With Keys advise, the actuality is that a founder would be taking a bit of their financial pie and utilizing it in a way that would influence the construction of social capital which in turn would help create financial capital growth and in the long run, wealth and profit. Nevertheless, most networking that we do is free or even available at a low cost, whether it be a little time or a little money. The people we meet that could help us in our entrepreneurial journey, are priceless.

Who you know, can help you grow.

References:

Key, Stephen. “Meeting the Right People Is Worth It, Even If You Have to Pay for Access.” Entrepreneur. October 03, 2014. https://www.entrepreneur.com/article/238026.

Wasserman, N. (2012). The Founder’s Dilemmas. Princeton, NJ: Princeton University Press.

 

Wealth Versus Control: The Great Dilemma

The great entrepreneurial dilemma, riches versus control. Can a founder have both?

To begin, I’d like to establish my overarching goal in my entrepreneurial venture. My plan is to start a fire safety company with my husband to serve Western Carolina and then expand outward to serve commercial and residential establishments in counties beyond the area. Creating wealth, for me, tips the scale much more than control does. When I really think about how I would like to see this venture run.

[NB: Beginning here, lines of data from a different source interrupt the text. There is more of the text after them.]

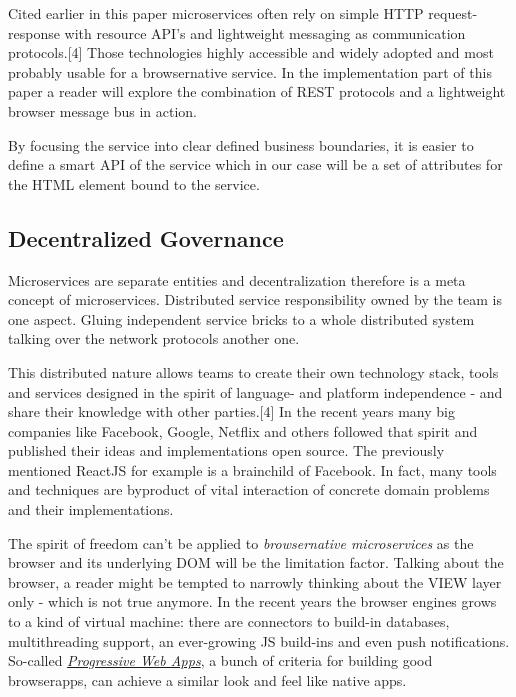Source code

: \documentclass[]{assets/latex/ieee}
\begin{document}
Cited earlier in this paper microservices often rely on simple HTTP
request-response with resource API's and lightweight messaging as
communication protocols.{[}4{]} Those technologies highly accessible and
widely adopted and most probably usable for a browsernative service. In
the implementation part of this paper a reader will explore the
combination of REST protocols and a lightweight browser message bus in
action.

By focusing the service into clear defined business boundaries, it is
easier to define a smart API of the service which in our case will be a
set of attributes for the HTML element bound to the service.

\subsection{Decentralized Governance}\label{decentralized-governance}

Microservices are separate entities and decentralization therefore is a
meta concept of microservices. Distributed service responsibility owned
by the team is one aspect. Gluing independent service bricks to a whole
distributed system talking over the network protocols another one.

This distributed nature allows teams to create their own technology
stack, tools and services designed in the spirit of language- and
platform independence - and share their knowledge with other
parties.{[}4{]} In the recent years many big companies like Facebook,
Google, Netflix and others followed that spirit and published their
ideas and implementations open source. The previously mentioned ReactJS
for example is a brainchild of Facebook. In fact, many tools and
techniques are byproduct of vital interaction of concrete domain
problems and their implementations.

The spirit of freedom can't be applied to \emph{browsernative
microservices} as the browser and its underlying DOM will be the
limitation factor. Talking about the browser, a reader might be tempted
to narrowly thinking about the VIEW layer only - which is not true
anymore. In the recent years the browser engines grows to a kind of
virtual machine: there are connectors to build-in databases,
multithreading support, an ever-growing JS build-ins and even push
notifications. So-called
\emph{\href{https://developers.google.com/web/progressive-web-apps/}{Progressive
Web Apps}}, a bunch of criteria for building good browserapps, can
achieve a similar look and feel like native apps.
\end{document}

When comes down to it, my vision of success and my dreams for growth (i.e. not having all my eggs in one basket) exposes the tell-all. The only way for me to maximize growth and wealth, while still leaving time and resources for each to flourish is to relinquish certain levels of control. Sure, in a perfect or ideal world, our company would become infinitely wealthy and we would hold all the control in our hands, everything we touched would turn to gold in an extremely Midas and simile sort of way. Those instances do exist, for some companies, but they are rare. Realistically, there can be an environment in which both wealth and control can exist, but they must weigh in with some differing of levels to create a complimentary balance.

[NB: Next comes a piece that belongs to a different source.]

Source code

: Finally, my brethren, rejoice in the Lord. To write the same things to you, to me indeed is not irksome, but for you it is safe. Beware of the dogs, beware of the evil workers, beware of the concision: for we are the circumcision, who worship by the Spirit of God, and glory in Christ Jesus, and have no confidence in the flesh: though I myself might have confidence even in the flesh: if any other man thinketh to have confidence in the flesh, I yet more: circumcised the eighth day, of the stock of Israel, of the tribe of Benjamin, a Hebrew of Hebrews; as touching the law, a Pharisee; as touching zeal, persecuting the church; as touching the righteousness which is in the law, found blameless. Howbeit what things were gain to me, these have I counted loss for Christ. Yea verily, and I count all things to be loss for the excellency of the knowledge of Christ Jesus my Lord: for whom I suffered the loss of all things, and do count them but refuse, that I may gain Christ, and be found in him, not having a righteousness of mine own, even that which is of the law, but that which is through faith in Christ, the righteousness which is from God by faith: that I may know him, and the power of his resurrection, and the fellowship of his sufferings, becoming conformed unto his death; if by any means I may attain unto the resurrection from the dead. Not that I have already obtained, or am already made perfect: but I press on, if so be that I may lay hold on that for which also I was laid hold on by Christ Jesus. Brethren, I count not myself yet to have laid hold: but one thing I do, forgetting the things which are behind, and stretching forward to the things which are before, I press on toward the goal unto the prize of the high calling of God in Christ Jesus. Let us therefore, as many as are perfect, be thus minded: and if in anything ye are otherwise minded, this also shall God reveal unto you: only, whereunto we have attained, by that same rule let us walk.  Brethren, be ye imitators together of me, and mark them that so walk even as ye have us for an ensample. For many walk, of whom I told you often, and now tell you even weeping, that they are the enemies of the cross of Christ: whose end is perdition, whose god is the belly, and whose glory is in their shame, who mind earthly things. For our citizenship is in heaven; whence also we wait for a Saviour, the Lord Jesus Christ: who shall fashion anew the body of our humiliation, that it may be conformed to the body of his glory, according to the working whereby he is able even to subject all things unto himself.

In Harvard Business School’s article, “Rich or Royal: What Do Founders Want?”, author Sarah Jane Gilbert, asks Wasserman the questions, “Is it better to be focused on one or the other? Is it possible to have a healthy balance between the two?” He highlights the obvious first jump for most presented with these questions, explaining that most of the founders that he has studied, started off wanting to become both Rich and Regal. He goes on to say that this desire is reinforced by the prominent Rich and Regal greats of the entrepreneurial realm, people like the Mark Zuckerbergs of the world. What is ignored though is that great founders with great wealth and control simultaneously are the exceptions, the rarity, the unicorns who achieve both. Wasserman says that many founders that he has studied that have tried to mixed the Rich and Regal desires, have often ended up being left with neither. He goes on to offer up a more successful and viable approach to this dilemma. It requires a founder to take a step back, realize their true motivation, and make decisions that align it. While it reduces the chances of being both, it increases the chances of achieving the founder’s true motivation.

I can agree with this approach and I think it all comes back to establishing that overarching drive. That is the heart of a successful venture, true focus. It is knowing as a founder, what it is that you want and driving towards it. It is about making decisions that stay true to the visions for your venture and not falling victim to trying to have it all and then being left with nothing.

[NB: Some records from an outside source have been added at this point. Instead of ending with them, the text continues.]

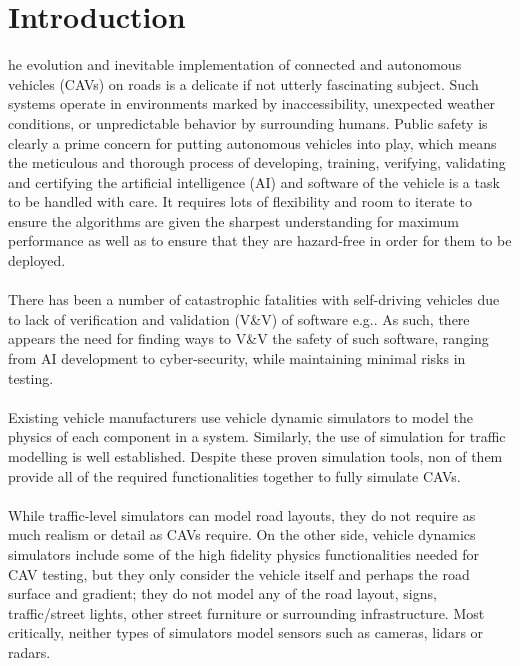 \section{Introduction}
\noindent {}he evolution and inevitable implementation of connected and autonomous vehicles (CAVs) on roads is a delicate if not utterly fascinating subject.
Such systems operate in environments marked by inaccessibility, unexpected weather conditions, or unpredictable behavior by surrounding humans\cite{RobustnessAutonomy}. 
Public safety is clearly a prime concern for putting autonomous vehicles into play, which means the meticulous and thorough process of developing, training, verifying, validating and certifying the artificial intelligence (AI) and software of the vehicle is a task to be handled with care. 
It requires lots of flexibility and room to iterate to ensure the algorithms are given the sharpest understanding for maximum performance as well as to ensure that they are hazard-free in order for them to be deployed\cite{AirsimUnrealArticle}.\\\\
\noindent There has been a number of catastrophic fatalities with self-driving vehicles due to lack of verification and validation (V\&V) of software e.g.\cite{FatalityExample}.
As such, there appears the need for finding ways to V\&V the safety of such software, ranging from AI development to cyber-security, while maintaining minimal risks in testing.\\\\
\noindent Existing vehicle manufacturers use vehicle dynamic simulators to model the physics of each component in a system. 
Similarly, the use of simulation for traffic modelling is well established. 
Despite these proven simulation tools, non of them provide all of the required functionalities together to fully simulate CAVs\cite{FrameworkAndChallenges}.\\\\
While traffic-level simulators can model road layouts, they do not require as much realism or detail as CAVs require. On the other side, vehicle dynamics simulators include some of the high fidelity physics functionalities needed for CAV testing, but they only consider the vehicle itself and perhaps the road surface and gradient; they do not model any of the road layout, signs, traffic/street lights, other street furniture or surrounding infrastructure. 
Most critically, neither types of simulators model sensors such as cameras, lidars or radars\cite{FrameworkAndChallenges}.\\\\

What I truly found interesting in this article, Wasserman continues and goes so far as saying that in his analyses he found some of what sets the Rich and Regal apart from the founders who are forced to choose between the two. The biggest finding was that the Rich and Regal often leveraged prior financial and social assets to build their venture.­­

I will touch on financial and social leverage in my next blog post.

References:

Gilbert, S. J. (2006, November 29). Rich or Royal: What Do Founders Want? Retrieved from http://hbswk.hbs.edu/item/rich-or-royal-what-do-founders-want

Wasserman, N. (2012). The Founder’s Dilemmas. Princeton, NJ: Princeton University Press.